WHAT THE TASK ASKS:
Every line with the string "lies" should be copied from the data.
· · · ·
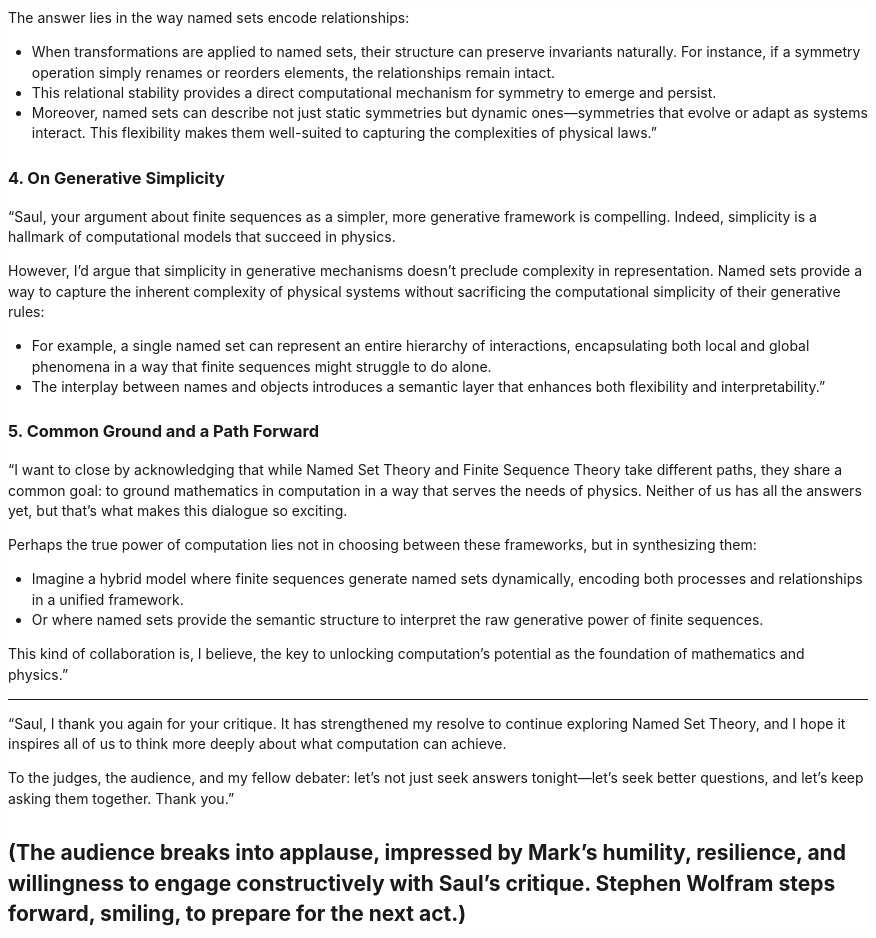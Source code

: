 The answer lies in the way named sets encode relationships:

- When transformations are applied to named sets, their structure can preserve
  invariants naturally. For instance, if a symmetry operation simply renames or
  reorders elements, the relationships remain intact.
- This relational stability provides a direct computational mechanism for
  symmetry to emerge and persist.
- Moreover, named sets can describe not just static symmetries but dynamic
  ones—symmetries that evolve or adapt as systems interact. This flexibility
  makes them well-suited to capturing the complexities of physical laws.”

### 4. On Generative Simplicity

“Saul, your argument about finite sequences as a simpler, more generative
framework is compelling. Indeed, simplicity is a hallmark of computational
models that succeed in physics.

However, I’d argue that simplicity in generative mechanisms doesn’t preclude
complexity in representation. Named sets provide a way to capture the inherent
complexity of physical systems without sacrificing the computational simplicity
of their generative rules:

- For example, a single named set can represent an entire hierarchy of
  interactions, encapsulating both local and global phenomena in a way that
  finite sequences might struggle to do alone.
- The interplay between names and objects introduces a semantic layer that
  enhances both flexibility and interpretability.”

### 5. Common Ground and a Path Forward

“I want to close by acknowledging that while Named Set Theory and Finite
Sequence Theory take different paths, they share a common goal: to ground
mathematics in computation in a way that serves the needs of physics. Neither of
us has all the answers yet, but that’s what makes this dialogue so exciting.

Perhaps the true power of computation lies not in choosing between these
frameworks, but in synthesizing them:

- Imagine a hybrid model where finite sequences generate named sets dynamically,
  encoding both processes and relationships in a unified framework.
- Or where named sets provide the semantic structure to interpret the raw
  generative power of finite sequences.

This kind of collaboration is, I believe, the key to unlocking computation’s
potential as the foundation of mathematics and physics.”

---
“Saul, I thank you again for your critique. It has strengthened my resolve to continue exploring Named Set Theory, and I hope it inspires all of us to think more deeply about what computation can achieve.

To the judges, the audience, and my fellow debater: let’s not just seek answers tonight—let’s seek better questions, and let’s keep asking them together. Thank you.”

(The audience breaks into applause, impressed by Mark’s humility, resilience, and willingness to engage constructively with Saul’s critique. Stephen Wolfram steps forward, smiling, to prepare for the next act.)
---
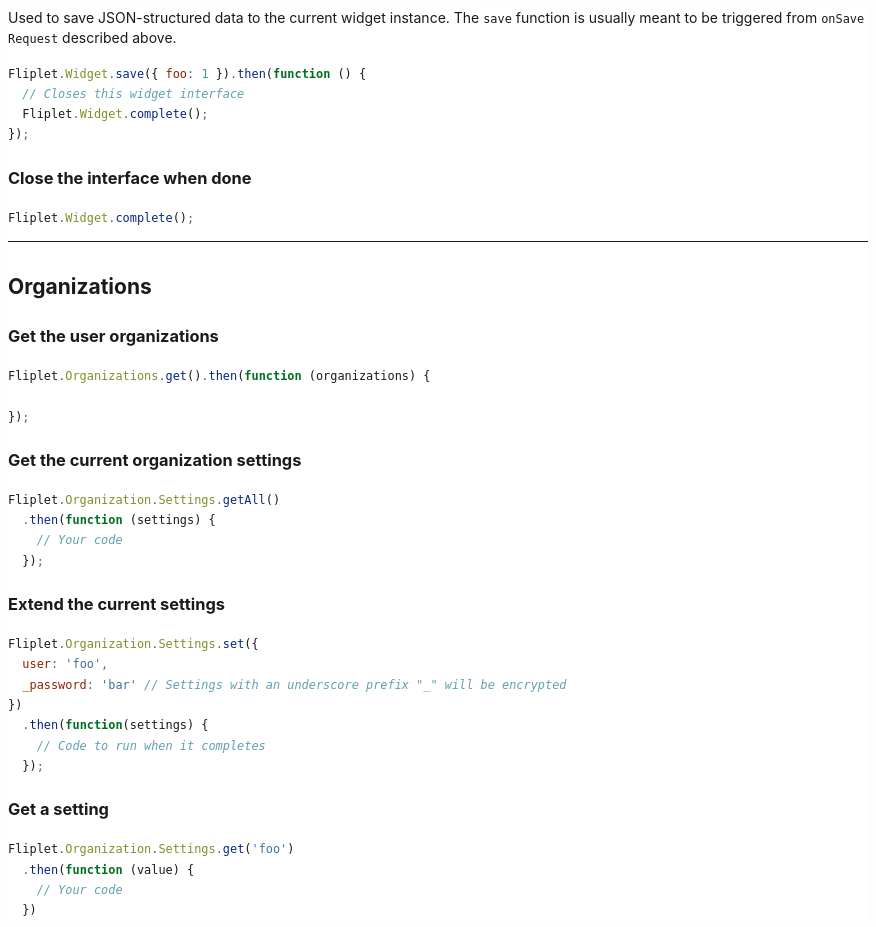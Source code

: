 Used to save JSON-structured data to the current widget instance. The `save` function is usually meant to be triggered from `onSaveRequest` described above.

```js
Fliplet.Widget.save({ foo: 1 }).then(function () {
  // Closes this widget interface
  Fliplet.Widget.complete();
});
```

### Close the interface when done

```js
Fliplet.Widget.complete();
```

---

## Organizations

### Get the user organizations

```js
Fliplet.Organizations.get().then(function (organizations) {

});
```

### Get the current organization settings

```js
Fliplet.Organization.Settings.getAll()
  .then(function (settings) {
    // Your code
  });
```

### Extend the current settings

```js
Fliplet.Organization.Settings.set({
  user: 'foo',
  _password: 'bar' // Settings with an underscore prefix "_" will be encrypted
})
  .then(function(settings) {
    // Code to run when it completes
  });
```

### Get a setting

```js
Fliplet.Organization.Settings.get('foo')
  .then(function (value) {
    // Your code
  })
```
· · · ·
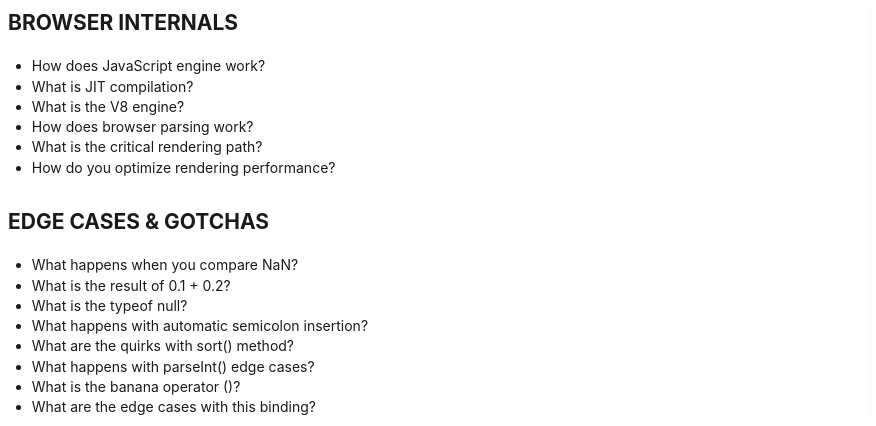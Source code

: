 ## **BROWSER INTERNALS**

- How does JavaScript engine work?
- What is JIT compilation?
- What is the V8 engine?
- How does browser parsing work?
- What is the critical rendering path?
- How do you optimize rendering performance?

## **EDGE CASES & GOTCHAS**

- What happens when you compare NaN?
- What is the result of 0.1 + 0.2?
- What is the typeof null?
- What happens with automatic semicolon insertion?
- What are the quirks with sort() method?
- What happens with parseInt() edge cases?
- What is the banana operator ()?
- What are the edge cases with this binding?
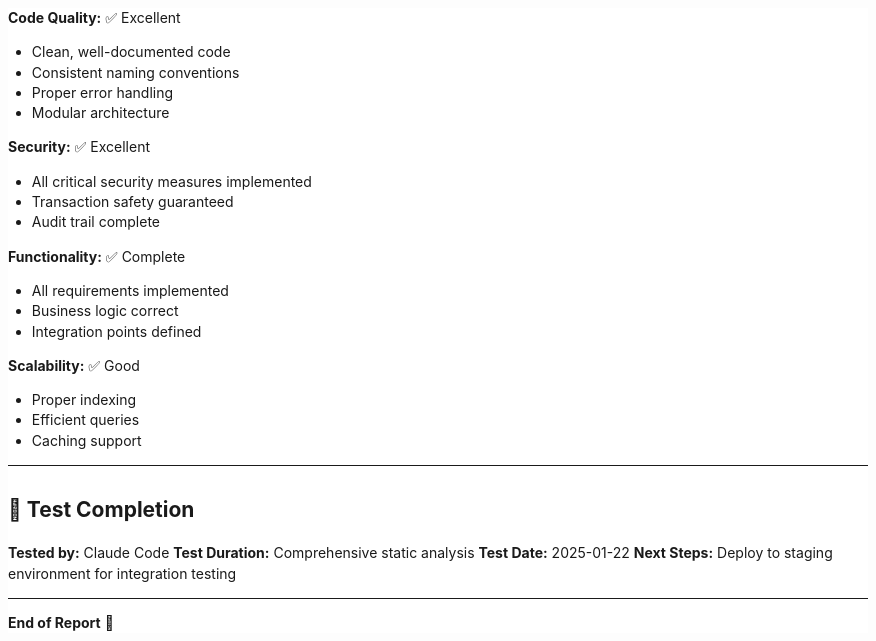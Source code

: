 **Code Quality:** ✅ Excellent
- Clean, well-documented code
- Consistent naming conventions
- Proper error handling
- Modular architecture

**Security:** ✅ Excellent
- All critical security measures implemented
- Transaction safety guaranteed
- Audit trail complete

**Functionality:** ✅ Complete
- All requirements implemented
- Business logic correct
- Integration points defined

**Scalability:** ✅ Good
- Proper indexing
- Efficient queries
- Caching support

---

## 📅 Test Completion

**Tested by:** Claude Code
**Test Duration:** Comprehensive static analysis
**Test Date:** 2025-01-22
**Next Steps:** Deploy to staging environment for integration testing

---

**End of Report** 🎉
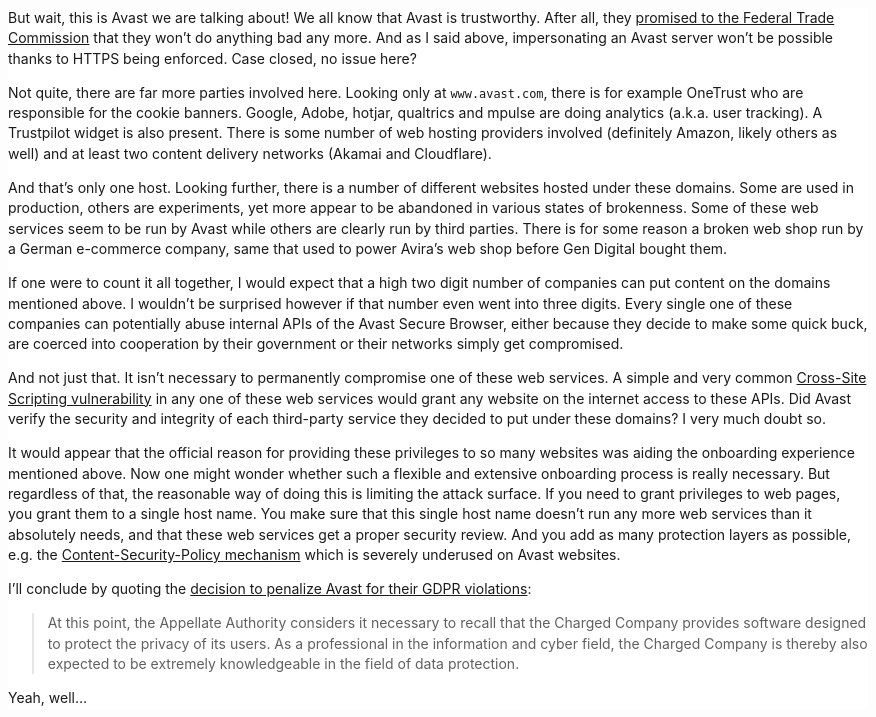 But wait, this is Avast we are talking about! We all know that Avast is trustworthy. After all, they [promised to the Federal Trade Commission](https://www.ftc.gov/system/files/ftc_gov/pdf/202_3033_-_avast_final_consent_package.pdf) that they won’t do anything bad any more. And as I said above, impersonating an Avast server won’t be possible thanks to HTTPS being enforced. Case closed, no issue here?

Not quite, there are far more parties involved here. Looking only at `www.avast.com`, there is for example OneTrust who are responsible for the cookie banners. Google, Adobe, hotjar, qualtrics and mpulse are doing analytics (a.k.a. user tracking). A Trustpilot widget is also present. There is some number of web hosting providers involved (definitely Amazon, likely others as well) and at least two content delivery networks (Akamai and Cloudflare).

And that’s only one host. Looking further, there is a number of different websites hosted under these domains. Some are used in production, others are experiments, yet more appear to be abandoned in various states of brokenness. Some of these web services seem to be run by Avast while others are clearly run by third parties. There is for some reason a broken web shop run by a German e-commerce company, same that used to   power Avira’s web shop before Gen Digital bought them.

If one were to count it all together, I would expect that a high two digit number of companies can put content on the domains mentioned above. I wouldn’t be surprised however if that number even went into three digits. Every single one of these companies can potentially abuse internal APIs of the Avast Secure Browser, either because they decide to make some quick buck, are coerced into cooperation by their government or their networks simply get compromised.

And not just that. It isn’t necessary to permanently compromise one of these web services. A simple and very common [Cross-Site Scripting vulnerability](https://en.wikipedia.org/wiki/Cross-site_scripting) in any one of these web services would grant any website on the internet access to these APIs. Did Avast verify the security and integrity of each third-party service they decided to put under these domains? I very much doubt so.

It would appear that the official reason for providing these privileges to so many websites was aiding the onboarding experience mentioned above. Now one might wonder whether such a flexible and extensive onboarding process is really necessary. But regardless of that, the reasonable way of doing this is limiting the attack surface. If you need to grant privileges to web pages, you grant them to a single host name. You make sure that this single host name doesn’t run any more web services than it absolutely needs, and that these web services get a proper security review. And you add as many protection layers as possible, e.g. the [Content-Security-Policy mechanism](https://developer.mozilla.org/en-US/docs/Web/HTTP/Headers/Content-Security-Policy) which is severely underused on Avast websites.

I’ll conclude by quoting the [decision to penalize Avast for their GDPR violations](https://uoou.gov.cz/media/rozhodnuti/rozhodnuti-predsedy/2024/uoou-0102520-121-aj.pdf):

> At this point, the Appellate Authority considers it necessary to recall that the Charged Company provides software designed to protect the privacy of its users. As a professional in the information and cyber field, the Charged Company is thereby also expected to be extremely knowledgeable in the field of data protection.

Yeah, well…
· · · ·
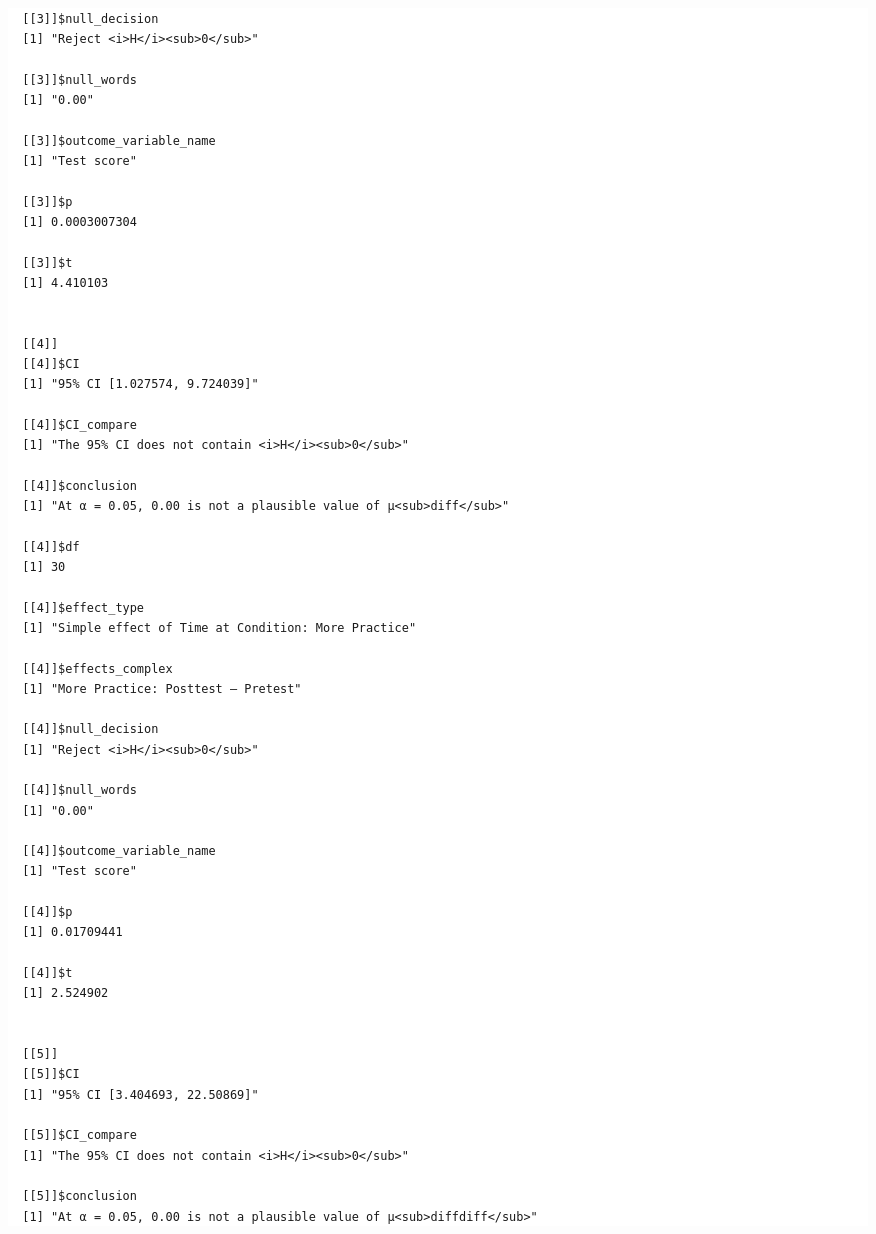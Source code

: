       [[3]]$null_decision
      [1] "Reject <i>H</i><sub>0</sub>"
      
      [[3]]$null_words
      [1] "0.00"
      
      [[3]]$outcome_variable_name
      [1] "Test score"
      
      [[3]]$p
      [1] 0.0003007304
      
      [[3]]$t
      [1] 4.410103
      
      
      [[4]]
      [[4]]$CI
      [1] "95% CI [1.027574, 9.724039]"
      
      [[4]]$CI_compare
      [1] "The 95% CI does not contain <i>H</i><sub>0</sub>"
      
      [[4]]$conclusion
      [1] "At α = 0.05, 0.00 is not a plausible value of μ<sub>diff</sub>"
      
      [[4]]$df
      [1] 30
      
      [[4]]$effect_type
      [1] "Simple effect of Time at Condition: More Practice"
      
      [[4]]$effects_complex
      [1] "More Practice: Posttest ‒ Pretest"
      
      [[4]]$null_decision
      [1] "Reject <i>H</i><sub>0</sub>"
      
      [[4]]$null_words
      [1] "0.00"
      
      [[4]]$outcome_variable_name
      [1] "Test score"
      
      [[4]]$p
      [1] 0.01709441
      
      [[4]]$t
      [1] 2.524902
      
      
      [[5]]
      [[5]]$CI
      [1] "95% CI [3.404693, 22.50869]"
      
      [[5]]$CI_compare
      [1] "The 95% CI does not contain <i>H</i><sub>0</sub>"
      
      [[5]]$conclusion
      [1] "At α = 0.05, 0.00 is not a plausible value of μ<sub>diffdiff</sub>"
· · · ·
EXERCISE OUTPUT:
: The answer lies in the way named sets encode relationships:
Perhaps the true power of computation lies not in choosing between these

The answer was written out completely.